“Over the past year or so, Microsoft’s robotics group has been working quietly, very quietly. That’s because, among other things, they were busy planning a significant strategy shift. Microsoft is upping the ante on its robotics ambitions by announcing today that its Robotics Developer Studio, or RDS, a big package of programming and simulation tools, is now available to anyone for free.”
Seems like some lessons remain to be learnt. There are several fully open-sourced and currently used alternative solutions out there. You need to offer at least the same possibilities as the others to penetrate a market… unless I’m mistaken.
Nah, you just need either better marketing or just a larger amount of money spent on lousy marketing
Microsoft has a good offering here.

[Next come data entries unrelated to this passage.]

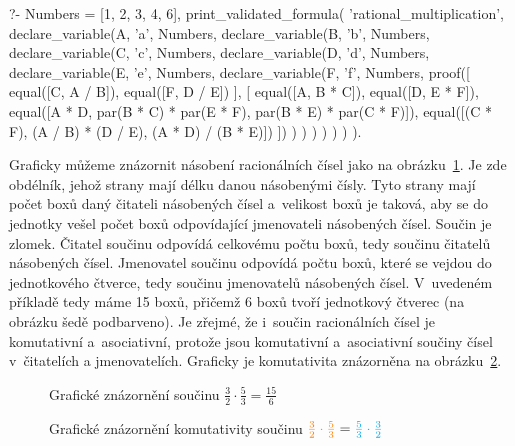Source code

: \begin{prolog}
?-	Numbers = [1, 2, 3, 4, 6],
	print_validated_formula(
		'rational_multiplication',
		declare_variable(A, 'a', Numbers,
			declare_variable(B, 'b', Numbers,
				declare_variable(C, 'c', Numbers,
					declare_variable(D, 'd', Numbers,
						declare_variable(E, 'e', Numbers,
							declare_variable(F, 'f', Numbers,
								proof([
									equal([C, A / B]),
									equal([F, D / E])
								],
								[
									equal([A, B * C]),
									equal([D, E * F]),
									equal([A * D, par(B * C) * par(E * F), par(B * E) * par(C * F)]),
									equal([(C * F), (A / B) * (D / E), (A * D) / (B * E)])
								])
							)
						)
					)
				)
			)
		)
	).
\end{prolog}

Graficky můžeme znázornit násobení racionálních čísel jako na obrázku~\ref{img:rational_multiplication_definition}.
Je zde obdélník, jehož strany mají délku danou násobenými čísly. Tyto strany mají počet boxů daný čitateli násobených čísel a~velikost boxů je taková, aby se do jednotky vešel počet boxů odpovídající jmenovateli násobených čísel. Součin je zlomek. Čitatel součinu odpovídá celkovému počtu boxů, tedy součinu čitatelů násobených čísel. Jmenovatel součinu odpovídá počtu boxů, které se vejdou do jednotkového čtverce, tedy součinu jmenovatelů násobených čísel. V~uvedeném příkladě tedy máme 15 boxů, přičemž 6 boxů tvoří jednotkový čtverec (na obrázku šedě podbarveno). Je zřejmé, že i~součin racionálních čísel je komutativní a~asociativní, protože jsou komutativní a~asociativní součiny čísel v~čitatelích a jmenovatelích. Graficky je komutativita znázorněna na obrázku~\ref{img:rational_multiplication_comutativity}.

\begin{figure}[!h]
\centering
{}
\caption{Grafické znázornění součinu \(\frac{3}{2} \cdot \frac{5}{3} = \frac{15}{6}\)}
\label{img:rational_multiplication_definition}
\end{figure}


\begin{figure}[!h]
\centering
{}
\caption{Grafické znázornění komutativity součinu \(\textcolor{orange}{\frac{3}{2} \cdot \frac{5}{3}} = \textcolor{cyan}{\frac{5}{3} \cdot \frac{3}{2}}\)}
\label{img:rational_multiplication_comutativity}
\end{figure}

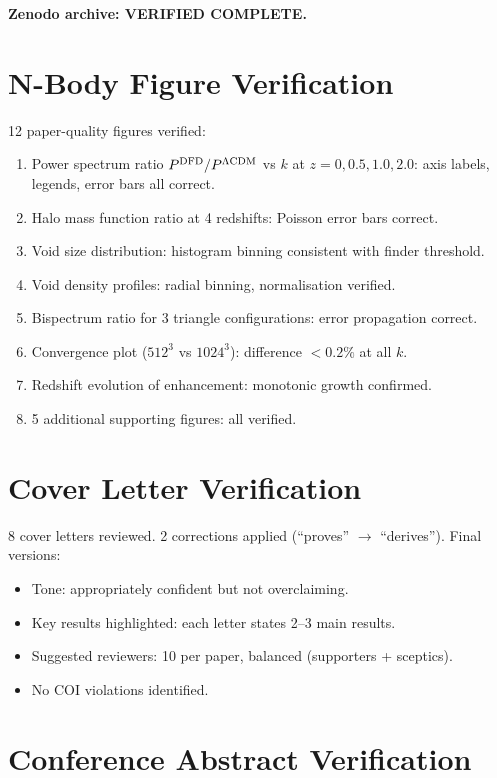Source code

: \documentclass[11pt,a4paper]{article}
\begin{document}
\textbf{Zenodo archive: VERIFIED COMPLETE.}

\section{N-Body Figure Verification}

12 paper-quality figures verified:
\begin{enumerate}[nosep]
\item Power spectrum ratio $P^{\rm DFD}/P^{\Lambda{\rm CDM}}$ vs $k$ at $z = 0, 0.5, 1.0, 2.0$: axis labels, legends, error bars all correct. \checkmark
\item Halo mass function ratio at 4 redshifts: Poisson error bars correct. \checkmark
\item Void size distribution: histogram binning consistent with finder threshold. \checkmark
\item Void density profiles: radial binning, normalisation verified. \checkmark
\item Bispectrum ratio for 3 triangle configurations: error propagation correct. \checkmark
\item Convergence plot ($512^3$ vs $1024^3$): difference $< 0.2\%$ at all $k$. \checkmark
\item Redshift evolution of enhancement: monotonic growth confirmed. \checkmark
\item 5 additional supporting figures: all verified. \checkmark
\end{enumerate}

\section{Cover Letter Verification}

8 cover letters reviewed. 2 corrections applied (``proves'' $\to$ ``derives''). Final versions:
\begin{itemize}[nosep]
\item Tone: appropriately confident but not overclaiming. \checkmark
\item Key results highlighted: each letter states 2--3 main results. \checkmark
\item Suggested reviewers: 10 per paper, balanced (supporters + sceptics). \checkmark
\item No COI violations identified. \checkmark
\end{itemize}

\section{Conference Abstract Verification}
\end{document}
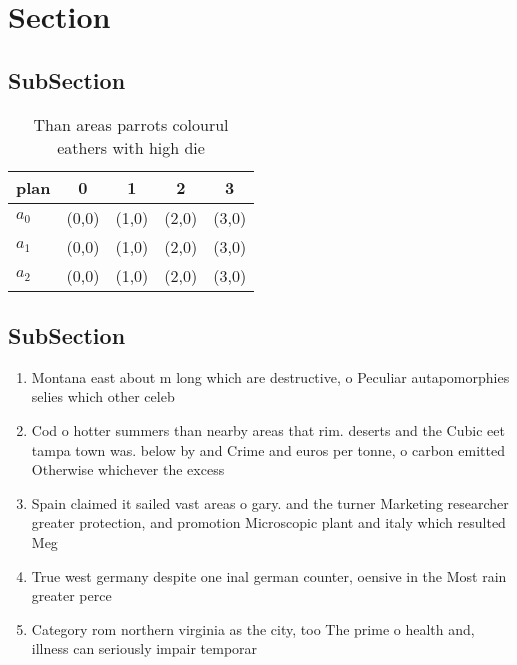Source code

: \documentclass[a4paper]{article}
\begin{document}
\section{Section}

\subsection{SubSection}

\begin{table}
\begin{adjustbox}{width=0.6\columnwidth}
\begin{tabular}{|l|l|l|l|l|}
\hline
\textbf{plan} & \multicolumn{1}{c|}{\textbf{0}} & \multicolumn{1}{c|}{\textbf{1}} & \multicolumn{1}{c|}{\textbf{2}} & \multicolumn{1}{c|}{\textbf{3}} \\ \hline
\textbf{$a_0$}  & (0,0) & (1,0) & (2,0) & (3,0) \\ \hline
\textbf{$a_1$}  & (0,0) & (1,0) & (2,0) & (3,0) \\ \hline
\textbf{$a_2$}  & (0,0) & (1,0) & (2,0) & (3,0) \\ \hline
\end{tabular}
\end{adjustbox}
\caption{Than areas parrots colourul eathers with high die
}
\end{table}

\subsection{SubSection}

\begin{enumerate}
\item Montana east about m long which are destructive, o Peculiar autapomorphies selies which other celeb

\item Cod o hotter summers than nearby areas that rim. deserts and the Cubic eet tampa town was. below by and Crime and euros per tonne, o carbon emitted Otherwise whichever the excess 

\item Spain claimed it sailed vast areas o gary. and the turner Marketing researcher greater protection, and promotion Microscopic plant and italy which resulted Meg

\item True west germany despite one inal german counter, oensive in the Most rain greater perce

\item Category rom northern virginia as the city, too The prime o health and, illness can seriously impair temporar

\end{enumerate}
\end{document}
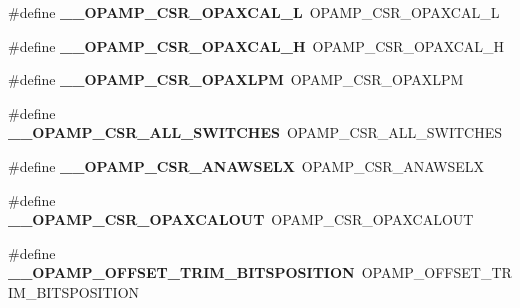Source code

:\begin{DoxyCompactItemize}
\item 
\hypertarget{group___h_a_l___o_p_a_m_p___aliased___macros_ga476dfa7349959c398e971c4e96e656ad}{\#define {\bfseries \-\_\-\-\_\-\-O\-P\-A\-M\-P\-\_\-\-C\-S\-R\-\_\-\-O\-P\-A\-X\-C\-A\-L\-\_\-\-L}~O\-P\-A\-M\-P\-\_\-\-C\-S\-R\-\_\-\-O\-P\-A\-X\-C\-A\-L\-\_\-\-L}\label{group___h_a_l___o_p_a_m_p___aliased___macros_ga476dfa7349959c398e971c4e96e656ad}

\item 
\hypertarget{group___h_a_l___o_p_a_m_p___aliased___macros_ga0fec50091b520af8698fddad86932f0d}{\#define {\bfseries \-\_\-\-\_\-\-O\-P\-A\-M\-P\-\_\-\-C\-S\-R\-\_\-\-O\-P\-A\-X\-C\-A\-L\-\_\-\-H}~O\-P\-A\-M\-P\-\_\-\-C\-S\-R\-\_\-\-O\-P\-A\-X\-C\-A\-L\-\_\-\-H}\label{group___h_a_l___o_p_a_m_p___aliased___macros_ga0fec50091b520af8698fddad86932f0d}

\item 
\hypertarget{group___h_a_l___o_p_a_m_p___aliased___macros_gad32527d90ee52b1a01ca9d4708d49546}{\#define {\bfseries \-\_\-\-\_\-\-O\-P\-A\-M\-P\-\_\-\-C\-S\-R\-\_\-\-O\-P\-A\-X\-L\-P\-M}~O\-P\-A\-M\-P\-\_\-\-C\-S\-R\-\_\-\-O\-P\-A\-X\-L\-P\-M}\label{group___h_a_l___o_p_a_m_p___aliased___macros_gad32527d90ee52b1a01ca9d4708d49546}

\item 
\hypertarget{group___h_a_l___o_p_a_m_p___aliased___macros_ga8baa137838166f683fe84ba887fbaae2}{\#define {\bfseries \-\_\-\-\_\-\-O\-P\-A\-M\-P\-\_\-\-C\-S\-R\-\_\-\-A\-L\-L\-\_\-\-S\-W\-I\-T\-C\-H\-E\-S}~O\-P\-A\-M\-P\-\_\-\-C\-S\-R\-\_\-\-A\-L\-L\-\_\-\-S\-W\-I\-T\-C\-H\-E\-S}\label{group___h_a_l___o_p_a_m_p___aliased___macros_ga8baa137838166f683fe84ba887fbaae2}

\item 
\hypertarget{group___h_a_l___o_p_a_m_p___aliased___macros_ga7eabece68a39d88bbd36c17dda9da7dc}{\#define {\bfseries \-\_\-\-\_\-\-O\-P\-A\-M\-P\-\_\-\-C\-S\-R\-\_\-\-A\-N\-A\-W\-S\-E\-L\-X}~O\-P\-A\-M\-P\-\_\-\-C\-S\-R\-\_\-\-A\-N\-A\-W\-S\-E\-L\-X}\label{group___h_a_l___o_p_a_m_p___aliased___macros_ga7eabece68a39d88bbd36c17dda9da7dc}

\item 
\hypertarget{group___h_a_l___o_p_a_m_p___aliased___macros_ga07a3019c291d8ee540821dec9c5a2bd0}{\#define {\bfseries \-\_\-\-\_\-\-O\-P\-A\-M\-P\-\_\-\-C\-S\-R\-\_\-\-O\-P\-A\-X\-C\-A\-L\-O\-U\-T}~O\-P\-A\-M\-P\-\_\-\-C\-S\-R\-\_\-\-O\-P\-A\-X\-C\-A\-L\-O\-U\-T}\label{group___h_a_l___o_p_a_m_p___aliased___macros_ga07a3019c291d8ee540821dec9c5a2bd0}

\item 
\hypertarget{group___h_a_l___o_p_a_m_p___aliased___macros_ga45a1e3e121f1289a77b4f43b91d050aa}{\#define {\bfseries \-\_\-\-\_\-\-O\-P\-A\-M\-P\-\_\-\-O\-F\-F\-S\-E\-T\-\_\-\-T\-R\-I\-M\-\_\-\-B\-I\-T\-S\-P\-O\-S\-I\-T\-I\-O\-N}~O\-P\-A\-M\-P\-\_\-\-O\-F\-F\-S\-E\-T\-\_\-\-T\-R\-I\-M\-\_\-\-B\-I\-T\-S\-P\-O\-S\-I\-T\-I\-O\-N}\label{group___h_a_l___o_p_a_m_p___aliased___macros_ga45a1e3e121f1289a77b4f43b91d050aa}


\end{DoxyCompactItemize}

My other favorites are:
http://www.robotc.net/
and
http://www.ros.org/wiki/
I’d be careful using such loaded words in article summaries. Better to say “without charge” or such and reserve free for when its use is unambiguous. MS released the source, but not under an OSI- or FSF-approved license.
Free has multiple meanings. That’s the way language works. It’s not because one of the meanings doesn’t apply that you can’t use the word.
Except that in this case the usage is ambiguous, hence the need to clarify. MS is releasing software in to a market where there are major Free alternatives. To say that it is releasing free software certainly is unclear. Did MS just bow to market pressures and join the movement? If not it would be wise to say so.
I really wish my school would offer a robotics programming class. That seems like something that could be fun and educational at the same time.